Dazu gehört unter anderem ein neuer Internationalismus, der auf Solidaritätsbeziehungen ausserhalb der Nationalstaaten beruht. Aber es gibt auch politische Aufgaben, etwa Politik neu zu denken – losgelöst von liberalen Demokratievorstellungen, ausserhalb von Parlamenten – als «Kunst der Freiheit» («The Art of Freedom», so auch der Titel der Konferenz). Und schliesslich müsse die kulturelle Hegemonie, «der mentale Komplex, der den Kapitalismus lebendig hält», überwunden werden. Das heisse auch, dass Wissensproduktion nicht mehr an Schulen und Universitäten geschehe, sondern dass sich autonome Bildungsinstitutionen zu einer «Welt-Konföderation der Akademien» vernetzen.

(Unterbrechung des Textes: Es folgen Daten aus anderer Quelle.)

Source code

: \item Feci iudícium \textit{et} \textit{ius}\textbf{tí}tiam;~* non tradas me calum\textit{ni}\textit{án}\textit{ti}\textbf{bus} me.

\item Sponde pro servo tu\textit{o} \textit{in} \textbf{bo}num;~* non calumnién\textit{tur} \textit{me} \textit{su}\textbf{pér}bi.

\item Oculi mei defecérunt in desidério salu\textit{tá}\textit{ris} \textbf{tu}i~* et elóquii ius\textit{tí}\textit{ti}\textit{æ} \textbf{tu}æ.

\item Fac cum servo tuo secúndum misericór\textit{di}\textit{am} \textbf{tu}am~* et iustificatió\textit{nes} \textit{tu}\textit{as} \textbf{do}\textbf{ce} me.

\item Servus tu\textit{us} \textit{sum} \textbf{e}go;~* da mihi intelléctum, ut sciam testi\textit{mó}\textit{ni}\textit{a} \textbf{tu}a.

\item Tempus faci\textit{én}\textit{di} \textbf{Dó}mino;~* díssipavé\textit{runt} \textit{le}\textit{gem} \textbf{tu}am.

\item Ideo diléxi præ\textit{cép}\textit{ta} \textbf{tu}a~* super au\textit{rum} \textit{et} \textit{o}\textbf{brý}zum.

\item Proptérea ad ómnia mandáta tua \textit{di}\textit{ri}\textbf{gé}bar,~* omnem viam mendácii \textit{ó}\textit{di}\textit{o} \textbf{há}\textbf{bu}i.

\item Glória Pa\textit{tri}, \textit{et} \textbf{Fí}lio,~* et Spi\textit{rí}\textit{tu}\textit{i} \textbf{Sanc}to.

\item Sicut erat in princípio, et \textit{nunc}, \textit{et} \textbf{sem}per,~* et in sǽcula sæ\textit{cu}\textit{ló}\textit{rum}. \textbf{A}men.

Alternativen existieren bereits

«Das Ende des Kapitalismus ist leicht vorstellbar, wenn wir Alternativen bieten. Und diese existieren bereits!» – Die Referentinnen von «Global Tapestry of Alternatives» (GTA) versprühten viel Hoffnung, indem sie aufzeigten, dass Menschen überall auf der Welt Widerstand leisten und Parallelstrukturen aufbauen. Die 2019 gegründete GTA will einen bunten «Wandteppich» weben, dessen einzelne Fäden einzigartig und verschieden sind, sich aber gegenseitig verstärken. Inspiriert ist GTA unter anderem von Konzepten wie Ubuntu, Agroökologie, Sumaq Kawsay (buen vivir), Klimagerechtigkeit, Produktion in Arbeiter*innen-Besitz, Ernährungssouveränität oder Commons. Diese drücken sich in neu entstehenden Normen aus: Intersektionalität, Solidarität, Kommunalismus, pluriversales Denken, Degrowth.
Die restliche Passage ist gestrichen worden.